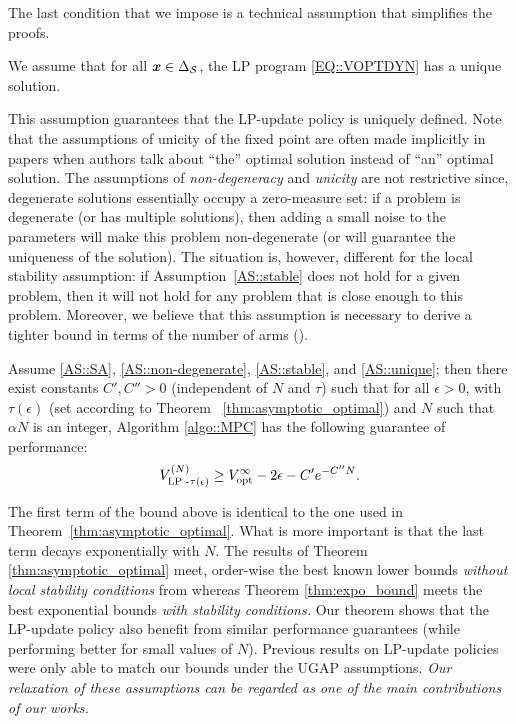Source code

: The last condition that we impose is a technical assumption that simplifies the proofs. 
\begin{assumption}[Unicity]%
    \label{AS::unique}
    We assume that for all ${\bm{x}}\in\Delta_{\mathcal{S}}$, the LP program \eqref{EQ::VOPTDYN} has a unique solution.
\end{assumption}
This assumption guarantees that the LP-update policy is uniquely defined. Note that the assumptions of unicity of the fixed point are often made implicitly in papers when authors talk about ``the'' optimal solution instead of ``an'' optimal solution. The assumptions of \emph{non-degeneracy} and \emph{unicity} are not restrictive since, degenerate solutions essentially occupy a zero-measure set: if a problem is degenerate (or has multiple solutions), then adding a small noise to the parameters will make this problem non-degenerate (or will guarantee the uniqueness of the solution). The situation is, however, different for the local stability assumption: if Assumption~\ref{AS::stable} does not hold for a given problem, then it will not hold for any problem that is close enough to this problem. Moreover, we believe that this assumption is necessary to derive a tighter bound in terms of the number of arms (\cite{HXCW24}).

\begin{theorem}
    \label{thm:expo_bound}
    Assume \ref{AS::SA},  \ref{AS::non-degenerate}, \ref{AS::stable}, and \ref{AS::unique}; then there exist constants $C',C''>0$ (independent of $N$ and $\tau$) such that for all $\epsilon>0$, with $\tau(\epsilon)$ (set according to Theorem ~\ref{thm:asymptotic_optimal}) and $N$ such that $\alpha N$ is an integer, Algorithm \ref{algo::MPC} has the following guarantee of performance:
    \begin{equation}
        V_{\text{LP -}\tau(\epsilon)}^{(N)} \ge V_{\text{opt}}^{\infty} - 2\epsilon - C'e^{-C'' N}.
    \end{equation}
\end{theorem}
The first term of the bound above is identical to the one used in Theorem~\ref{thm:asymptotic_optimal}. What is more important is that the last term  decays exponentially with $N$. The results of Theorem \ref{thm:asymptotic_optimal} meet, order-wise the best known lower bounds \emph{without local stability conditions} from \cite{HXCW24} whereas Theorem \ref{thm:expo_bound} meets the best exponential bounds \emph{with stability conditions.} Our theorem shows that the LP-update policy also benefit from similar performance guarantees (while performing better for small values of $N$).  Previous results on LP-update policies were only able to match our bounds under the UGAP assumptions. \emph{Our relaxation of these assumptions can be regarded as one of the main contributions of our works.}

━━━━━━━━

#### [EXERCISE AIM]
Only text belongs in the copy: repeat each line of the data exactly and leave out the pictures.

#### [TASK SOLUTION]
Source code

: The last condition that we impose is a technical assumption that simplifies the proofs. 
\begin{assumption}[Unicity]%
    \label{AS::unique}
    We assume that for all ${\bm{x}}\in\Delta_{\mathcal{S}}$, the LP program \eqref{EQ::VOPTDYN} has a unique solution.
\end{assumption}
This assumption guarantees that the LP-update policy is uniquely defined. Note that the assumptions of unicity of the fixed point are often made implicitly in papers when authors talk about ``the'' optimal solution instead of ``an'' optimal solution. The assumptions of \emph{non-degeneracy} and \emph{unicity} are not restrictive since, degenerate solutions essentially occupy a zero-measure set: if a problem is degenerate (or has multiple solutions), then adding a small noise to the parameters will make this problem non-degenerate (or will guarantee the uniqueness of the solution). The situation is, however, different for the local stability assumption: if Assumption~\ref{AS::stable} does not hold for a given problem, then it will not hold for any problem that is close enough to this problem. Moreover, we believe that this assumption is necessary to derive a tighter bound in terms of the number of arms (\cite{HXCW24}).

\begin{theorem}
    \label{thm:expo_bound}
    Assume \ref{AS::SA},  \ref{AS::non-degenerate}, \ref{AS::stable}, and \ref{AS::unique}; then there exist constants $C',C''>0$ (independent of $N$ and $\tau$) such that for all $\epsilon>0$, with $\tau(\epsilon)$ (set according to Theorem ~\ref{thm:asymptotic_optimal}) and $N$ such that $\alpha N$ is an integer, Algorithm \ref{algo::MPC} has the following guarantee of performance:
    \begin{equation}
        V_{\text{LP -}\tau(\epsilon)}^{(N)} \ge V_{\text{opt}}^{\infty} - 2\epsilon - C'e^{-C'' N}.
    \end{equation}
\end{theorem}
The first term of the bound above is identical to the one used in Theorem~\ref{thm:asymptotic_optimal}. What is more important is that the last term  decays exponentially with $N$. The results of Theorem \ref{thm:asymptotic_optimal} meet, order-wise the best known lower bounds \emph{without local stability conditions} from \cite{HXCW24} whereas Theorem \ref{thm:expo_bound} meets the best exponential bounds \emph{with stability conditions.} Our theorem shows that the LP-update policy also benefit from similar performance guarantees (while performing better for small values of $N$).  Previous results on LP-update policies were only able to match our bounds under the UGAP assumptions. \emph{Our relaxation of these assumptions can be regarded as one of the main contributions of our works.}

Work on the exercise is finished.